[WASHINGTON] The International Monetary Fund said on Tuesday that Greece's EU creditors will have to go "far beyond" their existing estimates for debt relief to stabilize the country's finances.
The EU needs to decide between a dramatic extension of grace and payment periods for the debt, direct cash payments to the government to finance its deficit, or a debt "haircut", or writedown, the IMF said.
The Fund also warned that given "considerable" downside risks to the country's economic situation, Greece could need more than the 85 billion euros (S$127.4 billion) tentatively agreed on Monday for the country's third bailout.
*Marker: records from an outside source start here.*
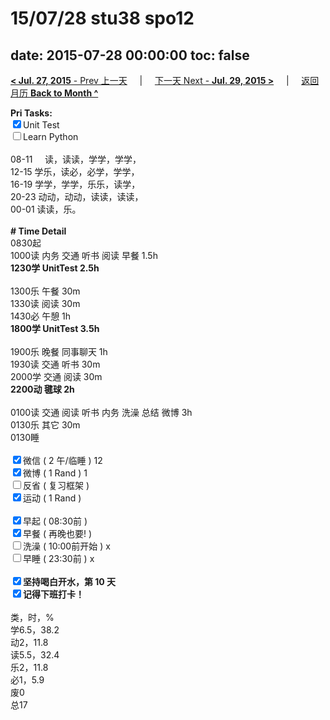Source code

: # 15/07/28 stu38 spo12

date: 2015-07-28 00:00:00
toc: false
---
[**< Jul. 27, 2015** - Prev 上一天](/lifelogs/2015/07/d27.html) &nbsp; &nbsp; | &nbsp; &nbsp; [下一天 Next - **Jul. 29, 2015 >**](/lifelogs/2015/07/d29.html) &nbsp; &nbsp; |  &nbsp; &nbsp; [返回月历 **Back to Month ^**](/lifelogs/2015/07/index.html)
<br/><div><strong>Pri Tasks:</strong></div><div><input checked="true" type="checkbox"/>Unit Test</div><div><input type="checkbox"/>Learn Python</div><div><div><br clear="none"/></div></div><div>08-11     读，读读，学学，学学，</div><div>12-15 学乐，读必，必学，学学，</div><div>16-19 学学，学学，乐乐，读学，</div><div>20-23 动动，动动，读读，读读，</div><div>00-01 读读，乐。</div><div><br/></div><div><b># Time Detail</b></div><div>0830起</div><div>1000读 内务 交通 听书 阅读 早餐 1.5h</div><div><strong>1230学 UnitTest 2.5h</strong></div><div><br clear="none"/></div><div>1300乐 午餐 30m</div><div>1330读 阅读 30m</div><div>1430必 午憩 1h</div><div><strong>1800学 UnitTest 3.5h</strong></div><div><br clear="none"/></div><div>1900乐 晚餐 同事聊天 1h</div><div>1930读 交通 听书 30m</div><div>2000学 交通 阅读 30m</div><div><b>2200动 毽球 2h</b></div><div><br/></div><div>0100读 交通 阅读 听书 内务 洗澡 总结 微博 3h</div><div>0130乐 其它 30m</div><div>0130睡</div><div><br/></div><div><input checked="true" type="checkbox"/>微信 ( 2 午/临睡 ) 12</div><div><input checked="true" type="checkbox"/>微博 ( 1 Rand ) 1</div><div><input type="checkbox"/>反省 ( 复习框架 ) </div><div><input checked="true" type="checkbox"/>运动 ( 1 Rand ) </div><div><br/></div><div><input checked="true" type="checkbox"/>早起 ( 08:30前 ) </div><div><input checked="true" type="checkbox"/>早餐 ( 再晚也要! ) </div><div><input type="checkbox"/>洗澡 ( 10:00前开始 ) x<br/></div><div><input type="checkbox"/>早睡 ( 23:30前 ) x</div><div><b><br/></b></div><div><b><input checked="true" type="checkbox"/>坚持喝白开水，第 10 天</b></div><div><b><input checked="true" type="checkbox"/></b><b>记得</b><b>下班打卡！</b></div><div><br clear="none"/></div><div>类，时，%<br clear="none"/>学6.5，38.2<br clear="none"/>动2，11.8<br clear="none"/>读5.5，32.4<br clear="none"/>乐2，11.8<br clear="none"/>必1，5.9<br clear="none"/>废0<br clear="none"/>总17</div>
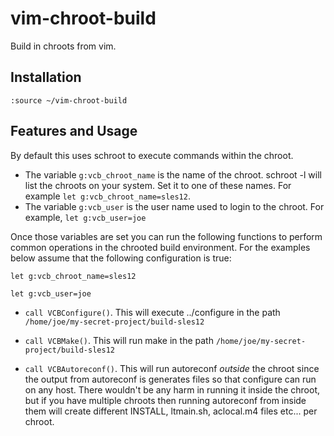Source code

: # vim-chroot-build
Build in chroots from vim.

## Installation
`:source ~/vim-chroot-build`

## Features and Usage
By default this uses schroot to execute commands within the chroot.

- The variable `g:vcb_chroot_name` is the name of the chroot. schroot -l will list the chroots on
  your system. Set it to one of these names. For example `let g:vcb_chroot_name=sles12`. 
- The variable `g:vcb_user` is the user name used to login to the chroot. For example, `let
  g:vcb_user=joe`

Once those variables are set you can run the following functions to perform common operations in the
chrooted build environment. For the examples below assume that the following configuration is true:

`let g:vcb_chroot_name=sles12`

`let g:vcb_user=joe`

- `call VCBConfigure()`. This will execute ../configure in the path `/home/joe/my-secret-project/build-sles12`

- `call VCBMake()`. This will run make in the path `/home/joe/my-secret-project/build-sles12`

- `call VCBAutoreconf()`. This will run autoreconf *outside* the chroot since the output from
  autoreconf is generates files so that configure can run on any host. There wouldn't be any harm in
  running it inside the chroot, but if you have multiple chroots then running autoreconf from inside
  them will create different INSTALL, ltmain.sh, aclocal.m4 files etc... per chroot.

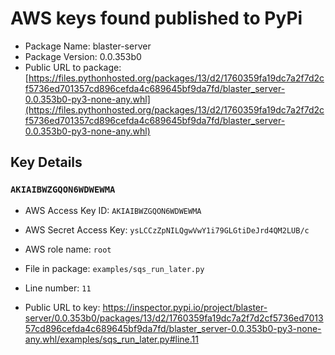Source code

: # AWS keys found published to PyPi

* Package Name: blaster-server
* Package Version: 0.0.353b0
* Public URL to package: [https://files.pythonhosted.org/packages/13/d2/1760359fa19dc7a2f7d2cf5736ed701357cd896cefda4c689645bf9da7fd/blaster_server-0.0.353b0-py3-none-any.whl](https://files.pythonhosted.org/packages/13/d2/1760359fa19dc7a2f7d2cf5736ed701357cd896cefda4c689645bf9da7fd/blaster_server-0.0.353b0-py3-none-any.whl)

## Key Details

### `AKIAIBWZGQON6WDWEWMA`

* AWS Access Key ID: `AKIAIBWZGQON6WDWEWMA`
* AWS Secret Access Key: `ysLCCzZpNILQgwVwY1i79GLGtiDeJrd4QM2LUB/c` 
* AWS role name: `root`
* File in package: `examples/sqs_run_later.py`
* Line number: `11`

* Public URL to key: https://inspector.pypi.io/project/blaster-server/0.0.353b0/packages/13/d2/1760359fa19dc7a2f7d2cf5736ed701357cd896cefda4c689645bf9da7fd/blaster_server-0.0.353b0-py3-none-any.whl/examples/sqs_run_later.py#line.11


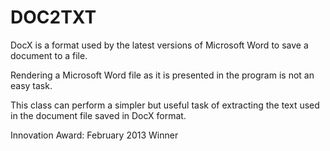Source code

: # DOC2TXT
DocX is a format used by the latest versions of Microsoft Word to save a document to a file.

Rendering a Microsoft Word file as it is presented in the program is not an easy task.

This class can perform a simpler but useful task of extracting the text used in the document file saved in DocX format.

Innovation Award: February 2013 Winner
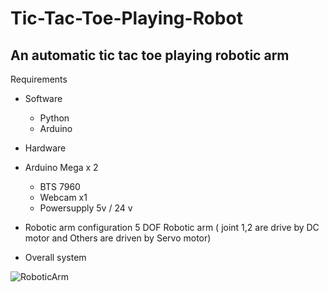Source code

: # Tic-Tac-Toe-Playing-Robot
## An automatic tic tac toe playing robotic arm

Requirements

- Software
  - Python
  - Arduino
- Hardware

- Arduino Mega x 2
  - BTS 7960
  - Webcam x1
  - Powersupply 5v / 24 v

- Robotic arm configuration
5 DOF Robotic arm ( joint 1,2 are drive by DC motor and Others are driven by Servo motor)



- Overall system

![RoboticArm](https://user-images.githubusercontent.com/56642026/74011917-983bf680-49bb-11ea-90d7-d1805aa0ad88.PNG)
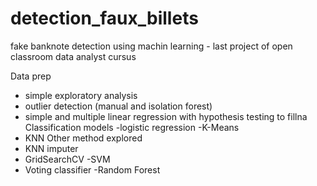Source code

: # detection_faux_billets
fake banknote detection using machin learning - last project of open classroom data analyst cursus

Data prep
 - simple exploratory analysis 
 - outlier detection (manual and isolation forest)
 - simple and multiple linear regression with hypothesis testing to fillna
Classification models
  -logistic regression
  -K-Means
  - KNN
 Other method explored
 - KNN imputer
 - GridSearchCV
 -SVM
 - Voting classifier
 -Random Forest


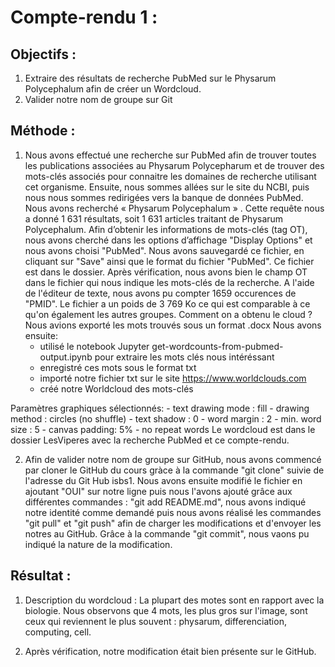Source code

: # Compte-rendu 1 : 

## Objectifs : 
1. Extraire des résultats de recherche PubMed sur le Physarum Polycephalum afin de créer un Wordcloud. 
2. Valider notre nom de groupe sur Git 


## Méthode : 
1. Nous avons effectué une recherche sur PubMed afin de trouver toutes les publications associées au Physarum Polycepharum et de trouver des mots-clés associés pour connaitre les domaines de recherche utilisant cet organisme.
Ensuite, nous sommes allées sur le site du NCBI, puis nous nous sommes redirigées vers la banque de données PubMed. Nous avons recherché « Physarum Polycephalum » .
Cette requête nous a donné 1 631 résultats, soit 1 631 articles traitant de Physarum Polycephalum.
Afin d’obtenir les informations de mots-clés (tag OT), nous avons cherché dans les options d’affichage "Display Options" et nous avons choisi "PubMed".
Nous avons sauvegardé ce fichier, en cliquant sur "Save" ainsi que le format du fichier "PubMed". 
Ce fichier est dans le dossier.
Après vérification, nous avons bien le champ OT dans le fichier qui nous indique les mots-clés de la recherche.
A l'aide de l'éditeur de texte, nous avons pu compter 1659 occurences de "PMID".
Le fichier a un poids de 3 769 Ko ce qui est comparable à ce qu'on également les autres groupes.
Comment on a obtenu le cloud ?
Nous avions exporté les mots trouvés sous un format .docx
Nous avons ensuite:
	- utilisé le notebook Jupyter get-wordcounts-from-pubmed-output.ipynb pour extraire les mots clés nous intéréssant
	- enregistré ces mots sous le format txt
	- importé notre fichier txt sur le site https://www.worldclouds.com 
	- créé notre Worldcloud des mots-clés
	
Paramètres graphiques sélectionnés:
	- text drawing mode : fill
	- drawing method : circles (no shuffle)
	- text shadow : 0
	- word margin : 2
	- min. word size : 5
	- canvas padding: 5%
	- no repeat words
Le wordcloud est dans le dossier LesViperes avec la recherche PubMed et ce compte-rendu.

2. Afin de valider notre nom de groupe sur GitHub, nous avons commencé par cloner le GitHub du cours gràce à la commande "git clone" suivie de l'adresse du Git Hub isbs1.
Nous avons ensuite modifié le fichier en ajoutant "OUI" sur notre ligne puis nous l'avons ajouté grâce aux différentes commandes : "git add README.md", nous avons indiqué notre identité comme demandé puis nous avons réalisé les commandes "git pull" et "git push" afin de charger les modifications et d'envoyer les notres au GitHub.
Grâce à la commande "git commit", nous vaons pu indiqué la nature de la modification.



## Résultat : 
1. Description du wordcloud : La plupart des motes sont en rapport avec la biologie. Nous observons que 4 mots, les plus gros sur l'image, sont ceux qui reviennent le plus souvent : physarum, differenciation, computing, cell.

2. Après vérification, notre modification était bien présente sur le GitHub.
In an updated study of the country's situation - which was provide to EU leaders during negotiations over the weekend - the IMF said Greece's debt burden over the next decade will be much higher than it estimated just two weeks ago, before the country shut down its banks and instituted capital controls in a showdown with its EU creditors.
For example, the new projections said the debt level would rise to almost 200 percent of GDP next year, compared to 177 per cent in the previous estimate, in part due to the economy enduring another year of recession in 2015.
For 2022, the ratio would still be a huge 170 per cent, instead of 142 per cent in the previous estimate.
Given that profile, in addition to more financial aid for the government, the IMF said the country needs a large level of debt relief.
"The dramatic deterioration in debt sustainability points to the need for debt relief on a scale that would need to go well beyond what has been under consideration to date," the new study said.
"We are reiterating our policy conclusions ... that Greece's debt is unsustainable and will require a significant debt operation," a senior IMF official said of the paper.
It said that if a debt re-profiling is chosen, it will require an extension of the grace period on debt payments of 30 years.
"Other options include explicit annual transfers to the Greek budget or deep upfront haircuts. The choice between the various options is for Greece and its European partners to decide," it said.